New Smyrna Beach, FL
One of railroad entrepreneur Henry Flagler’s original resort towns, New Smyrna Beach is known for its Canal Street shops, miles of broad, white beaches, and a rich surfing culture. The affectionately shorthanded “NSB” is home to the Museum of East Coast Surfing, and the waves at Smyrna Inlet and Ponce Inlet help seal NSB’s reputation as Florida’s best surfing town.
Wrightsville Beach, NC
Burke Haywood Bridgers began surfing the waves of Wrightsville Beach in 1909, making him the father of North Carolina surfing, and this coastal community just outside Wilmington has been a surf city every since. Pro surfer Ben Bourgeois is among the local residents who grew up riding Wrightsville’s beach break, a forgiving environment for beginners that can get wild when hurricanes are churning out in the Atlantic. In addition to surf camps, the town hosts an annual pro-am surfing festival and the Wrightsville Beach Wahine Classic, an all-female surf competition for all levels of competitors.
South Padre Island, TX
Don’t let its Spring Break party rep deter you: most of the year, South Padre Island is a relaxed beach town known more for its ripcurls than its “beer curls.” The continental shelf is closer to South Padre Island than anywhere else in Texas, and the deep water just offshore helps make this barrier island one of the top spots for surfing on the Gulf of Mexico. Overhead waves aren’t unheard of near the beach jetties, but there’s also good surfing right in front of the hotels lining the beach. Adventurous visitors can take a 4x4 out to the Padre Island National Seashore for even bigger swells.
Charleston/Folly Beach, SC
The College of Charleston famously offers a surfing course for college credit, and when undergrads are ready to hit the waves they head down to Folly Beach. The Washout—named for a stretch of beach where houses were washed away by a hurricane—has been known to get 10-foot waves, but anyone can enjoy the thrill of surfing alongside the Folly Beach Pier, a local landmark stretching 1,000 feet into the ocean.
Santa Cruz, CA
Santa Cruz is literally surfing royalty: a trio of Hawaiian princes surfed the mouth of the San Lorenzo River on boards made of local redwood in 1885, and surfers have been donning locally made O’Neill wetsuits to challenge the city’s 11 world-class surf breaks ever since. Santa Cruz’s endless outdoor attractions include the city’s famous wharf and boardwalk with its Giant Dipper roller coaster and Charles I.D. Looff carousel, and the Santa Cruz Surfing Museum awaits a rainy-day visit.

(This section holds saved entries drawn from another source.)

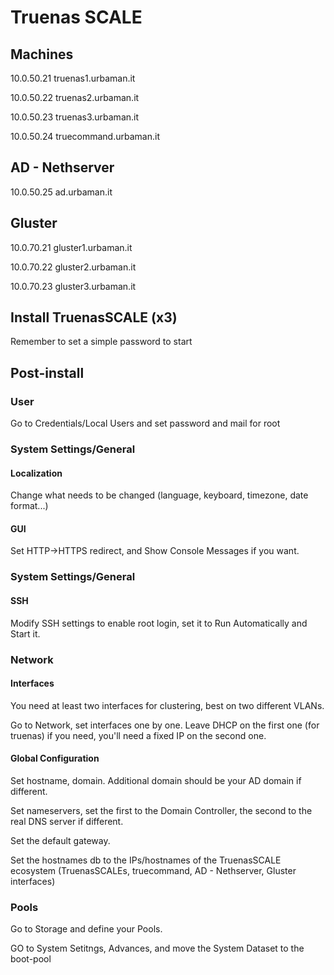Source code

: # Truenas SCALE

## Machines

10.0.50.21 truenas1.urbaman.it

10.0.50.22 truenas2.urbaman.it

10.0.50.23 truenas3.urbaman.it

10.0.50.24 truecommand.urbaman.it

## AD - Nethserver

10.0.50.25 ad.urbaman.it

## Gluster

10.0.70.21 gluster1.urbaman.it

10.0.70.22 gluster2.urbaman.it

10.0.70.23 gluster3.urbaman.it

## Install TruenasSCALE (x3)

Remember to set a simple password to start

## Post-install

### User

Go to Credentials/Local Users and set password and mail for root

### System Settings/General

#### Localization

Change what needs to be changed (language, keyboard, timezone, date format...)

#### GUI

Set HTTP->HTTPS redirect, and Show Console Messages if you want.

### System Settings/General

#### SSH

Modify SSH settings to enable root login, set it to Run Automatically and Start it.

### Network

#### Interfaces

You need at least two interfaces for clustering, best on two different VLANs.

Go to Network, set interfaces one by one. Leave DHCP on the first one (for truenas) if you need, you'll need a fixed IP on the second one.

#### Global Configuration

Set hostname, domain. Additional domain should be your AD domain if different.

Set nameservers, set the first to the Domain Controller, the second to the real DNS server if different.

Set the default gateway.

Set the hostnames db to the IPs/hostnames of the TruenasSCALE ecosystem (TruenasSCALEs, truecommand, AD - Nethserver, Gluster interfaces)

### Pools

Go to Storage and define your Pools.

GO to System Setitngs, Advances, and move the System Dataset to the boot-pool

The gateway to Maui’s sinuous Road to Hana, Paia is the hub of the island’s north shore surfing scene and close to Ho’okipa Beach, where surfers and windsurfers have each staked their claims on the island’s big winter waves. Surf shops, small boutiques, and restaurants line the modest streets of this colorful plantation town, which retains an island-flavored hippie vibe.